The Extra 2%, 18.3° N Edition

In Commentary And Analysis by GW

Yoan Moncada has been cleared for free agency, just as soon as he gets unblocked by the U.S. Treasury Department. The Cubs had a strong presence at a workout in Guatemala on Wednesday. Since he is subject to international spending bonus pools, however, the Cubs will only have the chance to sign him if they can convince him to wait until next July. Given that the list of teams who have already exceeded their limits can sign him this year includes the Yankees, Red Sox, Angels, and Rays, I’m not holding my breath on the sales pitch that convinces him to wait for seven months before doing a deal.

And I’m fine with that. It doesn’t frustrate me at all that a generational talent 19-year old decided to leave Cuba the year after the Cubs misjudged the trade market and overspent on IFA’s. I’m completely over it.


What I’m wondering is what happens next. Rumor has it that Moncada is looking at $30-$40 million in bonus cash, and I don’t doubt that he will get it. Neither does Ben Badler. Since Moncada is subject to spending pool limits, the team that does end up paying him will also have to pay a 100% tax to MLB.

By my estimates, teams have already committed to paying over $20 million for overspending their limits during the current period. And I think that number is conservative, as I haven’t been tracking spending all that closely. By the time the period closes, MLB could very well be sitting on upwards of $60-$70 million in taxes, courtesy of the teams that decided to go all-in this year.

So… what is the Commisioner’s Office going to do with all that cash? Enter the CBA:

During the 2012-2013 and 2013-2014 signing periods, any tax proceeds generated as a result of a Club exceeding its Signing Bonus Pool will be used by the Office of the Commissioner, after considering the recommendations of the Committee, to offset the cost of international reforms. Thereafter, unless an international draft becomes operational, the Office of the Commissioner may use the tax proceeds to further the international development of baseball.

In case you were wondering, $60 million buys one hell of an awareness campaign in Latin America. The Cubs’ entire state-of-the-art facility in the Dominican Republic only cost $7 million. MLB could buy Sammy Sosa a closet full of yellow sweaters and send him to every major city south of the Rio Grande to shake hands and take some BP, and still have tens of millions leftover to build a few ballparks around the world.

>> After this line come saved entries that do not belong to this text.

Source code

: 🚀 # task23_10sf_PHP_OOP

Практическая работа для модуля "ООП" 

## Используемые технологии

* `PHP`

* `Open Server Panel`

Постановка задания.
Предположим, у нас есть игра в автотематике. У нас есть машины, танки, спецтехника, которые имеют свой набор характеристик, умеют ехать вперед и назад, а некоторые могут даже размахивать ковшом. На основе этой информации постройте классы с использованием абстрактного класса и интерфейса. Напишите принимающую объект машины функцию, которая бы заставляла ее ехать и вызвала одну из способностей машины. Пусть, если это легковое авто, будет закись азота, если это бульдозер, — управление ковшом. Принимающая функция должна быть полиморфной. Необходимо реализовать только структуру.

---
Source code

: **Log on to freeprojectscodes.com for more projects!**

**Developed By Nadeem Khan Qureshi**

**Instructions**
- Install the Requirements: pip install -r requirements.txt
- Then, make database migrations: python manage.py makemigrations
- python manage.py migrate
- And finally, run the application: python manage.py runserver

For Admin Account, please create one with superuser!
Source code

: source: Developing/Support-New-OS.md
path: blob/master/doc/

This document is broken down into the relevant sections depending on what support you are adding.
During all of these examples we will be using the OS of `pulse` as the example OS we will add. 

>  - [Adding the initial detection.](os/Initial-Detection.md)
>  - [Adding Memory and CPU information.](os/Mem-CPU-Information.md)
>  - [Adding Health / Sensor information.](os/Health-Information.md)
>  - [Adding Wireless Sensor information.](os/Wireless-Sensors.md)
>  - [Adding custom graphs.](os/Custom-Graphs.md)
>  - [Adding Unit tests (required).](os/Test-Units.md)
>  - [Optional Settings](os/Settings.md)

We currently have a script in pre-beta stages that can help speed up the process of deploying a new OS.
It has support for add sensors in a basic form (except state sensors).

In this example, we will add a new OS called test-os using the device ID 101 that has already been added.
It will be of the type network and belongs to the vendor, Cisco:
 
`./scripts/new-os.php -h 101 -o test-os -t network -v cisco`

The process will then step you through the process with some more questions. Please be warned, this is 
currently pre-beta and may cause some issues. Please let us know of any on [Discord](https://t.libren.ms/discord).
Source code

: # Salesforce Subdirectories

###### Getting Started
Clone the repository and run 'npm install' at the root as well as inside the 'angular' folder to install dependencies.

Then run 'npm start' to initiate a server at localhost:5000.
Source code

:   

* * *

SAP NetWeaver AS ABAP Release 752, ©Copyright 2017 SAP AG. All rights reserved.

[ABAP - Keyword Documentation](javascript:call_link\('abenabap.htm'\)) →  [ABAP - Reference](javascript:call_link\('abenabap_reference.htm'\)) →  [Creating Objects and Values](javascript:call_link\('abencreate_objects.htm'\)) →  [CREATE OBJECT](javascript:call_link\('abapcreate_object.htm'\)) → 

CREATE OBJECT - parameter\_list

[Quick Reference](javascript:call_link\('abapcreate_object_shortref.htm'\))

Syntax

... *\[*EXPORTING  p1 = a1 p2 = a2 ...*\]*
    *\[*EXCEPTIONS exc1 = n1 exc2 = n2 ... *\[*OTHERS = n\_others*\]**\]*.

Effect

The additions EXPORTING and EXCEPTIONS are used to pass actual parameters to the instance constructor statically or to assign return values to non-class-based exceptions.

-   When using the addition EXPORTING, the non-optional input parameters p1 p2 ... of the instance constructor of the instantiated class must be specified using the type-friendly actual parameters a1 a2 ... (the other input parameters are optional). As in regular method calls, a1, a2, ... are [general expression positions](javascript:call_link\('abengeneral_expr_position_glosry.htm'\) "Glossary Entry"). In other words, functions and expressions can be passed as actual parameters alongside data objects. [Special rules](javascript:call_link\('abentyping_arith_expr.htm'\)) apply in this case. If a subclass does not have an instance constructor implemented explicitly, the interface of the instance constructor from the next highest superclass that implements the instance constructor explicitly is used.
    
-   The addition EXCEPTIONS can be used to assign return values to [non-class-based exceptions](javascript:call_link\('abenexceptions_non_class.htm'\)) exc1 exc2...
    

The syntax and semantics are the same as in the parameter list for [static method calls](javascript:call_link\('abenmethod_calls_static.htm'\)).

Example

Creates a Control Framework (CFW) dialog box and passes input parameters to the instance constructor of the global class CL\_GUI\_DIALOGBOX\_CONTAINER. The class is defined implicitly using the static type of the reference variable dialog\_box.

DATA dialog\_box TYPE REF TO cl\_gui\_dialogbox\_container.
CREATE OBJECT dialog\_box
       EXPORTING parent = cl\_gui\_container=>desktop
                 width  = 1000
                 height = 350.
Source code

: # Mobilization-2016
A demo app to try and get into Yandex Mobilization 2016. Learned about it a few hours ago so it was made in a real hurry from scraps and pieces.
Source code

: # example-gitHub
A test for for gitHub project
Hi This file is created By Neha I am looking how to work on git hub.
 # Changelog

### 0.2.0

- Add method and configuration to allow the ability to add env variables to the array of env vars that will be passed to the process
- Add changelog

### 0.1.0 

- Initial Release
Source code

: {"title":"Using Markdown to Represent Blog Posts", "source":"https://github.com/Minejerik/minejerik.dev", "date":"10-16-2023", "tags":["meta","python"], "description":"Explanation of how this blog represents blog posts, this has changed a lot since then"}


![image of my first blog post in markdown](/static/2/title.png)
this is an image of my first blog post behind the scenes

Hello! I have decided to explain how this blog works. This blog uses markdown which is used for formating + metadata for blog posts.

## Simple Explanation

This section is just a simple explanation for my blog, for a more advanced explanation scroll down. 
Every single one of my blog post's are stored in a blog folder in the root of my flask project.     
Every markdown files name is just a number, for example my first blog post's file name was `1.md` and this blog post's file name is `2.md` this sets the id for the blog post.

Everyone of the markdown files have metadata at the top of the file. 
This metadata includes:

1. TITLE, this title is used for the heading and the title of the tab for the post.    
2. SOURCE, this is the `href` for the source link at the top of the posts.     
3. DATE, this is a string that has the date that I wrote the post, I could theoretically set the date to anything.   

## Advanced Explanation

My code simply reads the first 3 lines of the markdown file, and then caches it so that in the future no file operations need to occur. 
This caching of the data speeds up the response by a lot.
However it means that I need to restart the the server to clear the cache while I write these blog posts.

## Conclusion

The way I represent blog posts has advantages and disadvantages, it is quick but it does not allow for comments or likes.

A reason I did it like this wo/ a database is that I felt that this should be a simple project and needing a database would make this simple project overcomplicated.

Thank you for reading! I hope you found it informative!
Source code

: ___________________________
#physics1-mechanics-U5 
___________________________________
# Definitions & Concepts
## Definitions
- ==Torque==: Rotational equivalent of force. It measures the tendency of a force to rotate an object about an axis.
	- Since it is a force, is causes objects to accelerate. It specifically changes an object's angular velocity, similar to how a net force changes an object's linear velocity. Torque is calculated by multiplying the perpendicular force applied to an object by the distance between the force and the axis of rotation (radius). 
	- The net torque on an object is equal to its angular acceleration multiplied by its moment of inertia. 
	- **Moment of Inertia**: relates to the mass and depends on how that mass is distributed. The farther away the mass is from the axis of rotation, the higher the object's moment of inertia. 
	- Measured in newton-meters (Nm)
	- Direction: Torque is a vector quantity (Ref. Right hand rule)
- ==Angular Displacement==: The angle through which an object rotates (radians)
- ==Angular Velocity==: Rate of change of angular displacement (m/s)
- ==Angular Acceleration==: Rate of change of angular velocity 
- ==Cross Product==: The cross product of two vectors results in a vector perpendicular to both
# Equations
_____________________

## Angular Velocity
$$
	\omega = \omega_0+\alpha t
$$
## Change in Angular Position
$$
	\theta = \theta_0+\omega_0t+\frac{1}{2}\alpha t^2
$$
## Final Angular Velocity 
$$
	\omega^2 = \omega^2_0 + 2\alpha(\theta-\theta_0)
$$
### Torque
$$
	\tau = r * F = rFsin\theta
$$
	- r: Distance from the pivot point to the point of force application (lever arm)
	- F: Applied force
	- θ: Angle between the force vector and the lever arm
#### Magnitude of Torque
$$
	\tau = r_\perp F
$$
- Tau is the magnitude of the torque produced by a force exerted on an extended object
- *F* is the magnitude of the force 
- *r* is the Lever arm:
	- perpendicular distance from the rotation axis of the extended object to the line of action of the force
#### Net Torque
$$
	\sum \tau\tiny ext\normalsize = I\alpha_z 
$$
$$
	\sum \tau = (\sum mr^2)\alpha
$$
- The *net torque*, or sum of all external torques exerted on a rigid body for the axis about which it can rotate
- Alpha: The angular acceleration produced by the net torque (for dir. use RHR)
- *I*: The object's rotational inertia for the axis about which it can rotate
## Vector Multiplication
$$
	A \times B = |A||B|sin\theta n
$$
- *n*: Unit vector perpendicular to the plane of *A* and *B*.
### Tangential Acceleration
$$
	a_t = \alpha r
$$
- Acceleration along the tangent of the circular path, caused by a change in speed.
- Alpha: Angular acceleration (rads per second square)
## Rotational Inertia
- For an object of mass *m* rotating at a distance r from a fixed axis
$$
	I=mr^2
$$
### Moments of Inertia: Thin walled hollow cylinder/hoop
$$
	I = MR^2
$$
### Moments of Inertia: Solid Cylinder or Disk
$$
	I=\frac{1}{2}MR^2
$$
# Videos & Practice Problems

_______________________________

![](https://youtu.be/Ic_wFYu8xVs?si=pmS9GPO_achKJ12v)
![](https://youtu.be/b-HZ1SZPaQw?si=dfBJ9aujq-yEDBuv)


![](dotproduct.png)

Allow me to make an alternative suggestion: give Latin America the Tampa Bay Rays for a year. It’s time to give back to the Dominican Republic for all the talent they have sent our way for the last few decades, and 81 games seems like the least that we can do. Set the Rays up in Santo Domingo. Maybe mix in a few games in San Juan or Monterrey, and sit back and watch while international development is furthered!

The finances are certainly in the right neighborhood. According to Bloomberg, the Rays took in about $55 million combined in gate receipts, concessions, sponsorship, and parking in 2013. Give the team $75 million to make up for that lost revenue and start teaching our friends down south about the wonders of Las Rayas Venenosas de Santo Domingo!

And if MLB does decide to go another direction in the “Furthering Development Campaign,” the owners are going to need to see some receipts.